▶ [Records supplied]
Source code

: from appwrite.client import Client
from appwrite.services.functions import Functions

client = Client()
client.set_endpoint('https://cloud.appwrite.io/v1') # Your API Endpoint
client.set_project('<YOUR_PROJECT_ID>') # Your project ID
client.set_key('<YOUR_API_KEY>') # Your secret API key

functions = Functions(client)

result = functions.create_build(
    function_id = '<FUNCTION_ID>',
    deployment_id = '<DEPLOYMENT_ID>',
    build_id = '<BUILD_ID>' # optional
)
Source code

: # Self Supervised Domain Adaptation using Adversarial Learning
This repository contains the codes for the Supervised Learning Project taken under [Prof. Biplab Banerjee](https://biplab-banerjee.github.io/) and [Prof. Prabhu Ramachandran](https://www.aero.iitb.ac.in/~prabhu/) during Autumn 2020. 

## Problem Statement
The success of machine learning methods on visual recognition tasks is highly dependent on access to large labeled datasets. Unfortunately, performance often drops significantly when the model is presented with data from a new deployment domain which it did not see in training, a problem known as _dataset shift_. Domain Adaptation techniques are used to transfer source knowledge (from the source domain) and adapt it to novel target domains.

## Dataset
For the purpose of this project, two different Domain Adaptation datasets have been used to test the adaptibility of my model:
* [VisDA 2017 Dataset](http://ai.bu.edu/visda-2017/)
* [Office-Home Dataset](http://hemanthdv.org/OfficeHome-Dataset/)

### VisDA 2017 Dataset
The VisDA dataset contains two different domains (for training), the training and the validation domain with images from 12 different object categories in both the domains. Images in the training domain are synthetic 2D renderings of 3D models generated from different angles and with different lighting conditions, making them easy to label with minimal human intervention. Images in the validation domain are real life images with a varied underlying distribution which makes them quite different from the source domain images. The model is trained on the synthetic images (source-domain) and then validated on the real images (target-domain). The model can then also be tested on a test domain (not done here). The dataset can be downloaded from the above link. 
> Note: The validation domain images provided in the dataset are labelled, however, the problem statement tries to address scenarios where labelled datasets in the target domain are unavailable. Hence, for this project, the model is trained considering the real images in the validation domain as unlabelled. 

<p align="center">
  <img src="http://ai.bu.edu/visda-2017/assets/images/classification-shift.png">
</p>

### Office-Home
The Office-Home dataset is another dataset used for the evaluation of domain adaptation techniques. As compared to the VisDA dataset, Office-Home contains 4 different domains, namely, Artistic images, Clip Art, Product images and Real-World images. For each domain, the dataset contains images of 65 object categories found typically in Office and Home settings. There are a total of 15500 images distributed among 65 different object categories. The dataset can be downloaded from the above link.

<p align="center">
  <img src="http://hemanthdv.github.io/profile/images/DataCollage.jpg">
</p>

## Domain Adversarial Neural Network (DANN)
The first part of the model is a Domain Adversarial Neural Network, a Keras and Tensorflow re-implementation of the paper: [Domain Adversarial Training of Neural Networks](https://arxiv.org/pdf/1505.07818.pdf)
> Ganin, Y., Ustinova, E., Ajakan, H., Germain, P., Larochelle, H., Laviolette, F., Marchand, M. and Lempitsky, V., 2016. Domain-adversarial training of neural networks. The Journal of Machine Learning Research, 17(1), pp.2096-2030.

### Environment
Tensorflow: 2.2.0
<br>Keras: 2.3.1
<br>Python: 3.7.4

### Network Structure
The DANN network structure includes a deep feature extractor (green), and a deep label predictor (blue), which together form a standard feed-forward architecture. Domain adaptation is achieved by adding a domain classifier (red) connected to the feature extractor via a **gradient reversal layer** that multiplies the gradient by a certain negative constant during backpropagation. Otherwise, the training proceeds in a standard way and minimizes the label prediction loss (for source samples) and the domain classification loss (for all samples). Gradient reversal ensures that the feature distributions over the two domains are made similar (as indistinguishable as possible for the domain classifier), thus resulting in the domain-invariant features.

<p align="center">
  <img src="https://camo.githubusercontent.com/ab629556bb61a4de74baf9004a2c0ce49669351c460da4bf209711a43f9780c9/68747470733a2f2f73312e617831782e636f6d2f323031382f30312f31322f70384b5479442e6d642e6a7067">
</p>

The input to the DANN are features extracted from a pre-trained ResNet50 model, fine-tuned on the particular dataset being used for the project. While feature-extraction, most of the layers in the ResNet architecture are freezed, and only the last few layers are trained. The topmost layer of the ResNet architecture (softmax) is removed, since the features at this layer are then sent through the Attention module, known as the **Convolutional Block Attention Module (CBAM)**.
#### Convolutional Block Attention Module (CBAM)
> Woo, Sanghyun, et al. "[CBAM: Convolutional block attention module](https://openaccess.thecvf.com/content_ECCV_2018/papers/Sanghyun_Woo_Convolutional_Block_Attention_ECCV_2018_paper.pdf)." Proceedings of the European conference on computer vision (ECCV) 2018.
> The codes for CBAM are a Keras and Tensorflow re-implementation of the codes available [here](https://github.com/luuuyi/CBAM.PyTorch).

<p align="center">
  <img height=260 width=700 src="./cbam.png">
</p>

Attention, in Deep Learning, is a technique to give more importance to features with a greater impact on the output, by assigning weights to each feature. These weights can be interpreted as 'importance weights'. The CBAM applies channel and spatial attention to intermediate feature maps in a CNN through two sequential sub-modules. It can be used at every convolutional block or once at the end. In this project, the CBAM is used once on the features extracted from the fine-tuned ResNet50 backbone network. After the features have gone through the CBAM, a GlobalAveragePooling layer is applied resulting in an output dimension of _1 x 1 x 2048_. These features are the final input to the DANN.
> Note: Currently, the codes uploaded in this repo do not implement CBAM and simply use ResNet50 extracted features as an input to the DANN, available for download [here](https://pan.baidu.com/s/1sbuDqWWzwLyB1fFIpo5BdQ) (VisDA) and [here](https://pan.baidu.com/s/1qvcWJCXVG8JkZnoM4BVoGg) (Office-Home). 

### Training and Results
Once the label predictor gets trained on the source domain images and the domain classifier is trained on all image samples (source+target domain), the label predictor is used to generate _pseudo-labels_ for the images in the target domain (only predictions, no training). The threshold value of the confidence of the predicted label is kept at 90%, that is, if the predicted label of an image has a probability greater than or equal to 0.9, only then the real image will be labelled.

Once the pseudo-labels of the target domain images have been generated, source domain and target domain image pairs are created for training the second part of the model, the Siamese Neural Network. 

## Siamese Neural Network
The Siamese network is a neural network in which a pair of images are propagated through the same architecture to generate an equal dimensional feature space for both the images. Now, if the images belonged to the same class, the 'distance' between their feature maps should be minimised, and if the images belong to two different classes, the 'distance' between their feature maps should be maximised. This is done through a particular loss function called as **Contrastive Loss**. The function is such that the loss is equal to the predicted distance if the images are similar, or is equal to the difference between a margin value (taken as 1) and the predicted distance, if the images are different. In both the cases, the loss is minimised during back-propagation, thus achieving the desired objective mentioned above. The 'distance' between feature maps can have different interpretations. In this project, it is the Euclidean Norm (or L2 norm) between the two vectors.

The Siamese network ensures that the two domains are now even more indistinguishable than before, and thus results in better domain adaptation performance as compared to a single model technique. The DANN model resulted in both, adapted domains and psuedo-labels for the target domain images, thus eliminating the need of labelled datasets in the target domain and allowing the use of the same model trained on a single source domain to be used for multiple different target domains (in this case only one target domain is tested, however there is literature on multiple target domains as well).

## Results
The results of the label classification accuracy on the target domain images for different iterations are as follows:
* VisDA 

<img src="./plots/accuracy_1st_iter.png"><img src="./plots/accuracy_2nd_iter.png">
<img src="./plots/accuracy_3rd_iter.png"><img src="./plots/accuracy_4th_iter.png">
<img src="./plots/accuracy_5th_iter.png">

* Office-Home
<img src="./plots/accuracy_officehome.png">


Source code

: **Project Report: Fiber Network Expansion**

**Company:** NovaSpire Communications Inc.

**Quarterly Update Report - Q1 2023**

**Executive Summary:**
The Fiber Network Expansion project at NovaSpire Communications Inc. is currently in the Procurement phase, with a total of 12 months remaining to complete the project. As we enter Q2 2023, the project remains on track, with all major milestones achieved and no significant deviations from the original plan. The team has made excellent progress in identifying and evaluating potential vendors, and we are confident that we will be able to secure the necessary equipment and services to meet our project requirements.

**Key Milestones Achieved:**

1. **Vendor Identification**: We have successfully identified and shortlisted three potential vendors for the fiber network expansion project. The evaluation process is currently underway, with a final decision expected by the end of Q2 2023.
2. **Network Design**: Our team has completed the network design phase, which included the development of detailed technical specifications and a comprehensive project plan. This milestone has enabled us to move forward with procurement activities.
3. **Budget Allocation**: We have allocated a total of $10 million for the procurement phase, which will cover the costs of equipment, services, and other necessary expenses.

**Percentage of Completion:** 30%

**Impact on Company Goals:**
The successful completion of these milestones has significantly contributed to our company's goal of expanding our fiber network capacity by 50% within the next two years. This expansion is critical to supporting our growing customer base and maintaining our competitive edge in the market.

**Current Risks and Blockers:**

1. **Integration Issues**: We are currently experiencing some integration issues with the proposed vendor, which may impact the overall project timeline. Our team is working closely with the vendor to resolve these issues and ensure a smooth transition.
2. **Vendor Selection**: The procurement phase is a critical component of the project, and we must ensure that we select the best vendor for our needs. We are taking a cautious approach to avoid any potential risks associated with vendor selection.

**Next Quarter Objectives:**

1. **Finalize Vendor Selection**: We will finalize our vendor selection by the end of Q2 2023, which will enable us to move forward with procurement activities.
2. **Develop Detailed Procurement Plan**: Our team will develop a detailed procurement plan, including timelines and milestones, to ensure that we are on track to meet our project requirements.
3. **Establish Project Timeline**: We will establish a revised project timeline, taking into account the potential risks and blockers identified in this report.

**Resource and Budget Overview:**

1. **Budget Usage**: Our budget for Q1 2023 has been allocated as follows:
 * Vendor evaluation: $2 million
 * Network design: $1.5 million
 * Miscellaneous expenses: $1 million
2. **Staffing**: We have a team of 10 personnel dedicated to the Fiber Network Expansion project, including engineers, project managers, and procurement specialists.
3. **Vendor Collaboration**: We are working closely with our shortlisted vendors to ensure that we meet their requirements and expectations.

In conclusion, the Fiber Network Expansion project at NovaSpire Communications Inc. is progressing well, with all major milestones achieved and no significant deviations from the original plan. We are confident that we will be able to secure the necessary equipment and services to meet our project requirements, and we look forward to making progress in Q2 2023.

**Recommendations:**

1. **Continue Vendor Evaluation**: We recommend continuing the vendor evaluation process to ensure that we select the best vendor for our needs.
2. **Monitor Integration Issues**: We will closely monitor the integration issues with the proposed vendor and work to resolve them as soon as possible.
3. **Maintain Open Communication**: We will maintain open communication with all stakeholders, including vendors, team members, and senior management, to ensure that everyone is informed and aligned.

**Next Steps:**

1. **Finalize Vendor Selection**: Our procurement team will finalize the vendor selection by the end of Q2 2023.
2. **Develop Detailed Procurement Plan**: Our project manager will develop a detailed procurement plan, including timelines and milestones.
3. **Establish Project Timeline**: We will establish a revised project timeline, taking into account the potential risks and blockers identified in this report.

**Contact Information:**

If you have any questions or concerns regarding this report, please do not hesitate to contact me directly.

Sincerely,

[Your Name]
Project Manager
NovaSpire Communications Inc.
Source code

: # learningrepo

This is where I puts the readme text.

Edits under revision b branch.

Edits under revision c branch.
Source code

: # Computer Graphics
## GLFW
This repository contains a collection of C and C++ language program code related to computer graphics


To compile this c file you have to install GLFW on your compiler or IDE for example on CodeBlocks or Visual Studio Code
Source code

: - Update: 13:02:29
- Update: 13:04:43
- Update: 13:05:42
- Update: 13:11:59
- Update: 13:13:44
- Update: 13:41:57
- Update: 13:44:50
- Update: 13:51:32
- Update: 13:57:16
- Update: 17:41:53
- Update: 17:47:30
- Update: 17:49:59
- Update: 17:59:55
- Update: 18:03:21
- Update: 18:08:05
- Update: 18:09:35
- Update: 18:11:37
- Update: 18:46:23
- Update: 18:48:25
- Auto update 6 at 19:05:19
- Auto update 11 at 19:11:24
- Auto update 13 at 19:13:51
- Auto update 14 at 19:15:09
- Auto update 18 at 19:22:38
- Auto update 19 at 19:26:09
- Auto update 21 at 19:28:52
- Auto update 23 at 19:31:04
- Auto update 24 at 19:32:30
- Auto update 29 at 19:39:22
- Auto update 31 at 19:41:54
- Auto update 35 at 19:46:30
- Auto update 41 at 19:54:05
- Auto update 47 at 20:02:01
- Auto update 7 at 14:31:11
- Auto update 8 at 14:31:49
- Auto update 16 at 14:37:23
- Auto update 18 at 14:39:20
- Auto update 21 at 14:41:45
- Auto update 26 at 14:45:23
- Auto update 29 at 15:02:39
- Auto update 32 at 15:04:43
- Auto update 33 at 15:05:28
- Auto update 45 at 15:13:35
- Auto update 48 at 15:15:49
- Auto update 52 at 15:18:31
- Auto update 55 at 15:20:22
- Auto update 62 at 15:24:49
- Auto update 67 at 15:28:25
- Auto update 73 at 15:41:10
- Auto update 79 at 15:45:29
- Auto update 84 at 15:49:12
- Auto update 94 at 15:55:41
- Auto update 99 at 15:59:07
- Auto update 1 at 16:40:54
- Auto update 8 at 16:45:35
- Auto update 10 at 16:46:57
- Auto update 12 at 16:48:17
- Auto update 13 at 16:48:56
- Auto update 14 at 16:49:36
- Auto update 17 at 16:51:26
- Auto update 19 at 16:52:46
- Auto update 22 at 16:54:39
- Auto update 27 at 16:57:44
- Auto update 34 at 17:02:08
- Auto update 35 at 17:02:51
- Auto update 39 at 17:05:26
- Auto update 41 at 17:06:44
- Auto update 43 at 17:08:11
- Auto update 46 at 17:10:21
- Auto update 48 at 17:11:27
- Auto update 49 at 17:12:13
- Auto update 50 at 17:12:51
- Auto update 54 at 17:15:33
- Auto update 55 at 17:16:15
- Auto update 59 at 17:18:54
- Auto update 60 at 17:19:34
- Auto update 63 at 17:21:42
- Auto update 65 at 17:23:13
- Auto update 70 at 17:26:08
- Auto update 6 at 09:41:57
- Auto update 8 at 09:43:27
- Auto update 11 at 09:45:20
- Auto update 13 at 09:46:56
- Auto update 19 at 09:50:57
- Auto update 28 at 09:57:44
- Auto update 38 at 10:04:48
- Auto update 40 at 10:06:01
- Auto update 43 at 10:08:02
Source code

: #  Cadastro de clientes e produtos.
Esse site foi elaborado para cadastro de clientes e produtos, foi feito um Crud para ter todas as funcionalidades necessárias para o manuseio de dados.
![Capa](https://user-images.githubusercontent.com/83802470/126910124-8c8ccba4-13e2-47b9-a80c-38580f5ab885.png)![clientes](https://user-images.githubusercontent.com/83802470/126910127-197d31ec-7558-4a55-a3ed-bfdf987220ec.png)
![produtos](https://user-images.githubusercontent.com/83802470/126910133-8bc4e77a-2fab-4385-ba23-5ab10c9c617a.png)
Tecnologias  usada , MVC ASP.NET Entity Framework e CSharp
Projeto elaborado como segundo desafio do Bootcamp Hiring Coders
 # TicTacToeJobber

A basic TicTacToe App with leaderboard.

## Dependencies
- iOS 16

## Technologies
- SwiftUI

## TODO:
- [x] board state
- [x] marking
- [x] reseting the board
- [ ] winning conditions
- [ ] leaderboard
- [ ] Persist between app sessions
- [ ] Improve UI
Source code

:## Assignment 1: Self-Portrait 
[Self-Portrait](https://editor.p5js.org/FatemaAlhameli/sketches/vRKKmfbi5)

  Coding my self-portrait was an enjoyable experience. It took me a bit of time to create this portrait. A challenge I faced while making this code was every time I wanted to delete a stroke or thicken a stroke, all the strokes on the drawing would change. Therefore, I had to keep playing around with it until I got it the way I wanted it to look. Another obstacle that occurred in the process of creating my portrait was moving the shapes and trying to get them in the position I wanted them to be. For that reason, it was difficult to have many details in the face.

▶ [What you are asked to do] Copy out word for word each line of the listing, from the very first line down to the line containing "functions = Functions(client)", and stop after that line.

▶ [Problem solution]
Source code

: from appwrite.client import Client
from appwrite.services.functions import Functions

client = Client()
client.set_endpoint('https://cloud.appwrite.io/v1') # Your API Endpoint
client.set_project('<YOUR_PROJECT_ID>') # Your project ID
client.set_key('<YOUR_API_KEY>') # Your secret API key

functions = Functions(client)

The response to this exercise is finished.